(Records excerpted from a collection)
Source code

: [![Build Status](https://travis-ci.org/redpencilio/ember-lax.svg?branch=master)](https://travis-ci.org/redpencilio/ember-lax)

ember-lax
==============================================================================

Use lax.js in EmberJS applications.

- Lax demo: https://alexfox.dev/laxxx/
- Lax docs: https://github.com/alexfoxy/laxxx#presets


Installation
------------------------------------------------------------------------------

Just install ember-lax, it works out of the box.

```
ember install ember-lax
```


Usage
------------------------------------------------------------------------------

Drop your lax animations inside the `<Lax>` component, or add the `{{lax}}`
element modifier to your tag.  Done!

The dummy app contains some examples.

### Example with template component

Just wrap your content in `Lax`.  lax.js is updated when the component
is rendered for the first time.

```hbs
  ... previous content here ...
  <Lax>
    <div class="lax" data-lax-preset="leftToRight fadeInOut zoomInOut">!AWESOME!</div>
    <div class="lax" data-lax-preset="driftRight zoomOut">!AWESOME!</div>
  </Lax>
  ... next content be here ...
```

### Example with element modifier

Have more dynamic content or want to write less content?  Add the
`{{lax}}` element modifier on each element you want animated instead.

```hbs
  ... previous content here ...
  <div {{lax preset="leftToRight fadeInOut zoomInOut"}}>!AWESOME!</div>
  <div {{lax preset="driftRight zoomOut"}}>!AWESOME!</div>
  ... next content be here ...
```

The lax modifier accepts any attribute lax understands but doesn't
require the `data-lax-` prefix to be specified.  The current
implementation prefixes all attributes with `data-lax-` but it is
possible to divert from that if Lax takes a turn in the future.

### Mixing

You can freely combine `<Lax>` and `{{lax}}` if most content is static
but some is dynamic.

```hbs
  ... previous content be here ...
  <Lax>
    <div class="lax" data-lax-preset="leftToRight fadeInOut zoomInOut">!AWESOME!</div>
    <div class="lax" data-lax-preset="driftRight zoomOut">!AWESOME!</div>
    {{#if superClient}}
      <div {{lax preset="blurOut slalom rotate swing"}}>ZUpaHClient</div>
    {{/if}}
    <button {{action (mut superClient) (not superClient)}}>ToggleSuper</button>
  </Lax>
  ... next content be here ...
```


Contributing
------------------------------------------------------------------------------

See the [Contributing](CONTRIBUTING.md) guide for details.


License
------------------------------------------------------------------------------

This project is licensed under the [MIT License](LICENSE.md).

§ **TASK TO CARRY OUT**:
All lines of the entries containing the string "superClient" must be shown in full.

§ **SOLUTION**:
    {{#if superClient}}
    <button {{action (mut superClient) (not superClient)}}>ToggleSuper</button>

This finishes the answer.